From a week of straight rain on the California coast to terrible campsites to stacks of stinky seaweed on Mexican beaches, something always goes wrong on our road trips. This time, the car popped a tire on a rural gravel road leading to a small town just outside Glacier National Park. Of course, at this point, the sun is setting and there’s no other cars in sight. I insist that my Dad lets me learn how to change the tire, so the whole affair takes twice as long, and when we’re finally done, we’ve missed our window to check into our AirBnb. We turn the car around and drive into the tingling, ethereal air that can only be made by combining those few minutes after the sun sets and breezes of wild, unpolluted air.
The pleasant atmosphere is broken by the worst sound I have ever heard. It is a wailing so filled with pain and desperation my ears ring and I can taste a metallic sting on my tongue. When we find the source of this agony, we discover that a man crashed his car and was thrown dozens of feet from the road. I try not to look too hard, but I catch glimpses of blood and metal. There are already two doctors and an ambulance on the way, so we continue past. Once in town, we check every hotel, and each one is either booked or out of our price range. Last minute, we are lucky enough to find an available AirBnb and we arrive tired, subdued, shocked, and dirty.
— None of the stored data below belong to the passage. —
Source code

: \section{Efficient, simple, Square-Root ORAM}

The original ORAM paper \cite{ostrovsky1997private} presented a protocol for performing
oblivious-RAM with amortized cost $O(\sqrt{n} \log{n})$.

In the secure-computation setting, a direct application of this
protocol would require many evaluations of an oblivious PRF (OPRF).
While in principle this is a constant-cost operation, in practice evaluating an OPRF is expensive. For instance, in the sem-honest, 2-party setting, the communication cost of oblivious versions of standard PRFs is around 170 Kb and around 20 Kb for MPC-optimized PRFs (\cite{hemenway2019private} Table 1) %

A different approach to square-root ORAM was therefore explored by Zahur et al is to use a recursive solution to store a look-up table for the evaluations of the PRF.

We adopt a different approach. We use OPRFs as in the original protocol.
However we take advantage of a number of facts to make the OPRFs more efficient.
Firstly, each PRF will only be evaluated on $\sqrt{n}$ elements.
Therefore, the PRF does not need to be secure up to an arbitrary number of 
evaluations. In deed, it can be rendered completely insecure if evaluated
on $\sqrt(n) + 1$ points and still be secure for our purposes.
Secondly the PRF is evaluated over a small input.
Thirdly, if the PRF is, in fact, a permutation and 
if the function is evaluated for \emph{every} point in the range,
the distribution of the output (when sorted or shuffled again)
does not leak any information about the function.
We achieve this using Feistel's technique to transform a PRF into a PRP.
It’s a fresh sunrise and fresh start the next morning, and after a milkshake and tire repair, we make our way past the scene of the accident, past the gravel road our tire popped on, and finally make it to our destination: Polebridge, Montana. It is an oasis; a tiny locket of times past where everything is made of huckleberries, strangers stop to talk, and there are only three buildings on the main street. We eat baked goods, hike in Glacier Park, dive into a river, and stand in a copse of trees looking at the stars and making up our own constellations. It is perfect.
As I said, my dad is the king of road trips. No matter how many challenges we face, he always finds a way to get past them, teaching me something along the way. He manages to make sitting for nine hours in a car that lacks leg room seem fun. Most importantly, he shows me that some of the best things are found in the most unlikely places, that money is not always necessary to have fun, and that I should always pursue the wild, untamed voice inside me that tells me to pick a direction and drive until I find something interesting. And, of course, to always stop for a milkshake along the way.